━━ Entries provided ━━

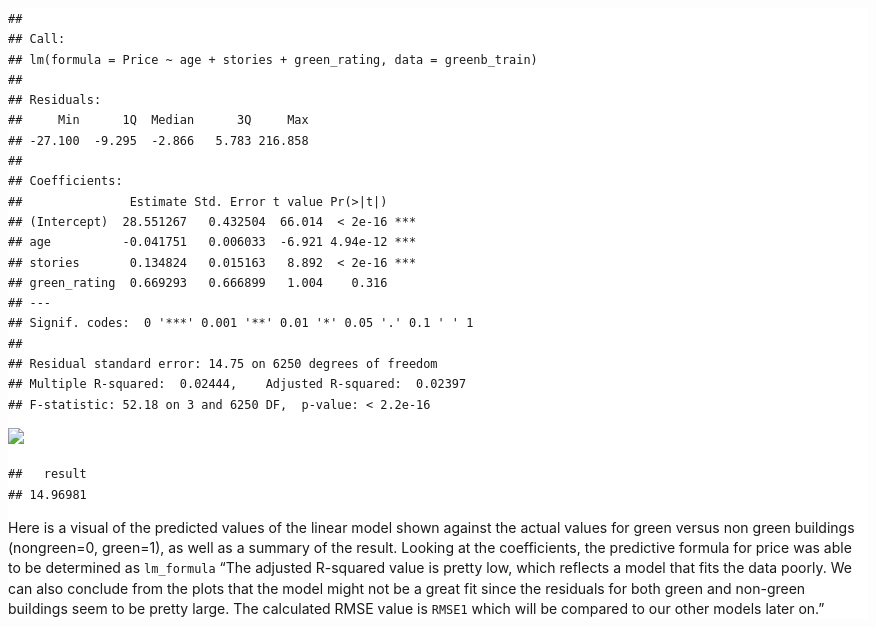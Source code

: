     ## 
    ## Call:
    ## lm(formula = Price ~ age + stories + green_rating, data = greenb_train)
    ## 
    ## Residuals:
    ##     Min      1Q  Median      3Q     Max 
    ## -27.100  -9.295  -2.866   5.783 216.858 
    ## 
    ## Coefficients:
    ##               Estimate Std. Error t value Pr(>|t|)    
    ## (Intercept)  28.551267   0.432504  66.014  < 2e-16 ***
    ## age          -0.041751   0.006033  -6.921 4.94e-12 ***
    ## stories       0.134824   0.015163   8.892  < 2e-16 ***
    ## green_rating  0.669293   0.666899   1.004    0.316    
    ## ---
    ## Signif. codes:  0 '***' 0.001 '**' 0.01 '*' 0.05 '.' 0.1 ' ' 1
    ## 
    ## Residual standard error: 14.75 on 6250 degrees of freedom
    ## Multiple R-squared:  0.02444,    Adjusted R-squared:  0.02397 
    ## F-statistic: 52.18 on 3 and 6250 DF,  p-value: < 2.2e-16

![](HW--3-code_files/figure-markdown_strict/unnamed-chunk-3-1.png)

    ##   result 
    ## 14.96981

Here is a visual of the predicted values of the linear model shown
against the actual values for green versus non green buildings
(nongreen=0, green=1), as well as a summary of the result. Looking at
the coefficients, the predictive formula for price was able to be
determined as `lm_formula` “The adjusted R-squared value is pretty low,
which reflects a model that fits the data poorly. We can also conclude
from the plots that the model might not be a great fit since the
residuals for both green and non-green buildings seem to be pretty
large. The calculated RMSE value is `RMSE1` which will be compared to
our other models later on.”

━━━
━━ Entries provided ━━

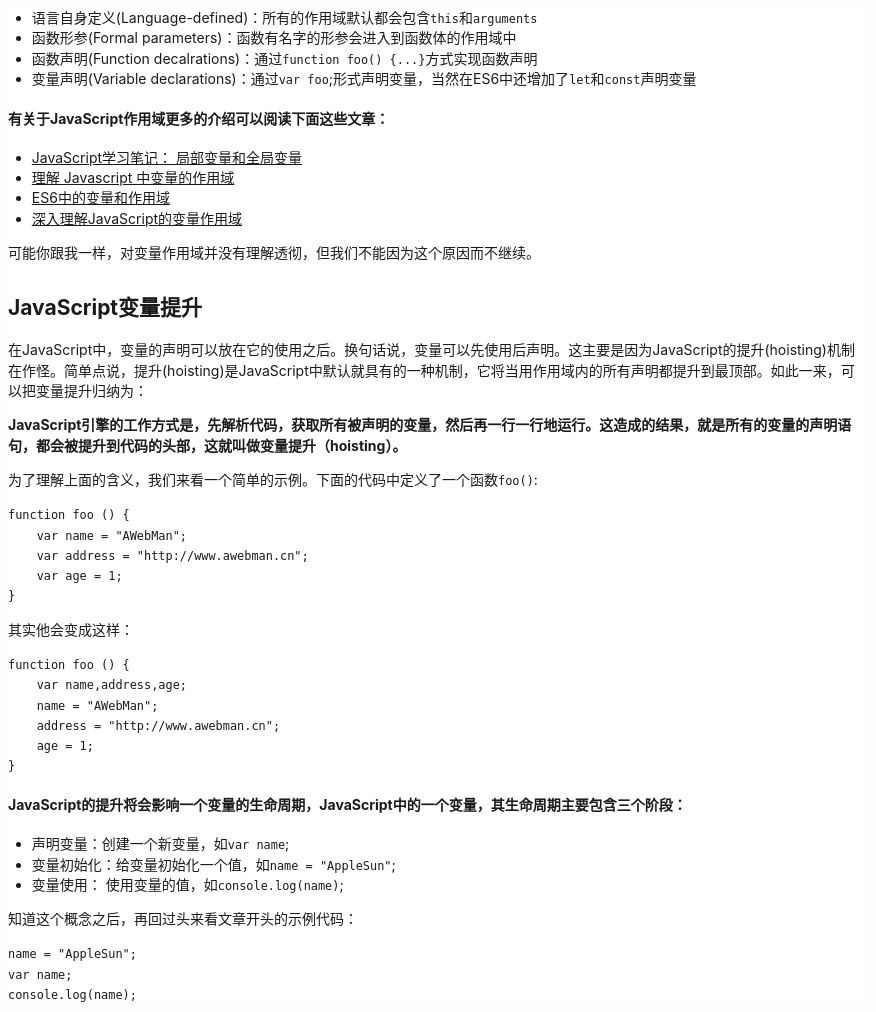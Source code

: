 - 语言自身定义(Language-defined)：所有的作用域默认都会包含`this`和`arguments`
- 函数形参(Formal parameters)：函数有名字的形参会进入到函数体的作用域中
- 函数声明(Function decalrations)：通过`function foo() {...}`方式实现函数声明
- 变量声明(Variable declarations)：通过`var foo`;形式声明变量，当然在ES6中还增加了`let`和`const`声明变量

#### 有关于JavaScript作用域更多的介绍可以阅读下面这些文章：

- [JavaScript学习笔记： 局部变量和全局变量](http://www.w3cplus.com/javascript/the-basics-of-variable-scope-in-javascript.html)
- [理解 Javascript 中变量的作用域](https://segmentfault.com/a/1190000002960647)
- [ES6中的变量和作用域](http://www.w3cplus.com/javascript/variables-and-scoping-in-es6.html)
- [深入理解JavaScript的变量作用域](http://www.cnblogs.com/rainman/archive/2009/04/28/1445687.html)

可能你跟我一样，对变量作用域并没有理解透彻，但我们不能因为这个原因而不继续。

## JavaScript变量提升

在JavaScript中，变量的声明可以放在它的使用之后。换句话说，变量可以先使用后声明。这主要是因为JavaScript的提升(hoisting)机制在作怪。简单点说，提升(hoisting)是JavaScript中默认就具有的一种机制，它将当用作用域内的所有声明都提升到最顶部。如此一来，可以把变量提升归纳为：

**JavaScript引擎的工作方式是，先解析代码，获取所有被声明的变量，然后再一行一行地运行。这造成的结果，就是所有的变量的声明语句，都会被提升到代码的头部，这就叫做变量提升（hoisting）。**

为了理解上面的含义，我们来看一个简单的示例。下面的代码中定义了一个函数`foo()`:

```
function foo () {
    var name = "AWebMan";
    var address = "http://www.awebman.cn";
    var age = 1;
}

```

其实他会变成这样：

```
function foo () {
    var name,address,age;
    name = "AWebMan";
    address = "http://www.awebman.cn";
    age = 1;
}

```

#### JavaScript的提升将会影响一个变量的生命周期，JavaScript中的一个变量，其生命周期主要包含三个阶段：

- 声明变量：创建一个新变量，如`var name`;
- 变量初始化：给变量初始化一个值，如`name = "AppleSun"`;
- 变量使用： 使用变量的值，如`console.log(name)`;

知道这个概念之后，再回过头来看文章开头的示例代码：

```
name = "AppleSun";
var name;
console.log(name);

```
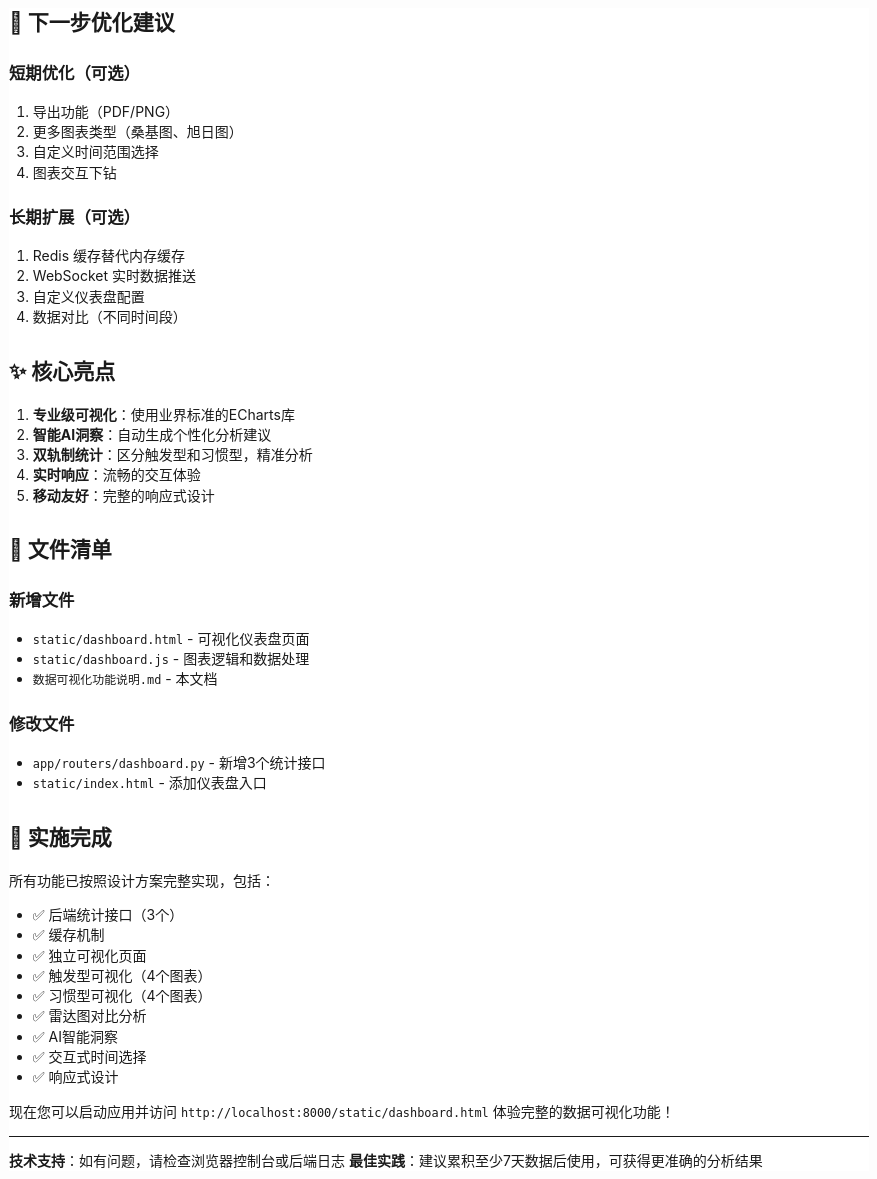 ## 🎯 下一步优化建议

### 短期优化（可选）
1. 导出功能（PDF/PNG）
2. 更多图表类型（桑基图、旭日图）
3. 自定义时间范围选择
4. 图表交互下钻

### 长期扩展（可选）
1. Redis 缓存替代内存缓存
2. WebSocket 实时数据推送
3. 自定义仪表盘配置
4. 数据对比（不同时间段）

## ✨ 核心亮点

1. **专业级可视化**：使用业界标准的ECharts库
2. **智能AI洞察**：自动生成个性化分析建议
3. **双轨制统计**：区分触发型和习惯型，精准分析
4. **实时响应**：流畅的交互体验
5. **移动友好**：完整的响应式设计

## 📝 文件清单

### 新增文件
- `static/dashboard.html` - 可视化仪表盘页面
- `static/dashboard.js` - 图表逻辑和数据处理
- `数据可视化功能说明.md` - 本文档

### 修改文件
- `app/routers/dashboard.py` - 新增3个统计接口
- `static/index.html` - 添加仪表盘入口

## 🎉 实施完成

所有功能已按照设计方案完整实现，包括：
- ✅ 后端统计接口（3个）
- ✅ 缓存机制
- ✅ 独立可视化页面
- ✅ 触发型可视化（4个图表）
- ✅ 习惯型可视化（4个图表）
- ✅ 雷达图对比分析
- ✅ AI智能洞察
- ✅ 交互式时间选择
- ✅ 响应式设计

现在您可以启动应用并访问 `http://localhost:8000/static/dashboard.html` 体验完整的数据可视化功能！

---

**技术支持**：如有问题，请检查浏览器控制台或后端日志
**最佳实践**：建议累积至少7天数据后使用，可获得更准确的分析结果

━━━
━━ Entries provided ━━

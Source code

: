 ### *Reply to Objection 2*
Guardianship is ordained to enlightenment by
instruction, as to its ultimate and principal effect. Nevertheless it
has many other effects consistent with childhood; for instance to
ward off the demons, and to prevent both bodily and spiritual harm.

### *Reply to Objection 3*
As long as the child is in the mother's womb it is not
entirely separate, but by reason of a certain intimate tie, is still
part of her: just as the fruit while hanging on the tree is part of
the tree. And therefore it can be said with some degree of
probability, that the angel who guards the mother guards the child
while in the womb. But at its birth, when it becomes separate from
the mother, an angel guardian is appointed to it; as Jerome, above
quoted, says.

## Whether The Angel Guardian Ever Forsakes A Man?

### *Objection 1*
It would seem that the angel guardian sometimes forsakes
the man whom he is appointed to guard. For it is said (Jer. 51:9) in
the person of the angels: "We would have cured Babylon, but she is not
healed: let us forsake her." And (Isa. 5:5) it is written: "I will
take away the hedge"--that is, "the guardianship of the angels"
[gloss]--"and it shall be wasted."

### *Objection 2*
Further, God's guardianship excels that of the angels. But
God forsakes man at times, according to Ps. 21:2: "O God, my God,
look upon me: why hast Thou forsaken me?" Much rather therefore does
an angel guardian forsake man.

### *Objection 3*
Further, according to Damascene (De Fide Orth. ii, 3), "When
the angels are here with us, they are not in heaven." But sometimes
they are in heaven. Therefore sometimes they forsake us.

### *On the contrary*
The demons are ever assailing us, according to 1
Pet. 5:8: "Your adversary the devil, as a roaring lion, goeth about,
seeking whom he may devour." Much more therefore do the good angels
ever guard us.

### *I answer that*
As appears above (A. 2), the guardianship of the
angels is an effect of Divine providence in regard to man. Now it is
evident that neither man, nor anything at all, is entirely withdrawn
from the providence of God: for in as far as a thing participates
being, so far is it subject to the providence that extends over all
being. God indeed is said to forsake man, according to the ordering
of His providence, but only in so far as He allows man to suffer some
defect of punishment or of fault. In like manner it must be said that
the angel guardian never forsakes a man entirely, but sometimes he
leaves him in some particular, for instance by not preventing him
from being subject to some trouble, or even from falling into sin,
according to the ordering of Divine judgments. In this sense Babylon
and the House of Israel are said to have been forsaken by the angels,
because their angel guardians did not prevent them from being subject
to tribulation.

━━━

▶ _Work required_:
Across the whole listing, show each line where the word "subject" occurs.

▶ _Written solution_:
being, so far is it subject to the providence that extends over all
from being subject to some trouble, or even from falling into sin,
because their angel guardians did not prevent them from being subject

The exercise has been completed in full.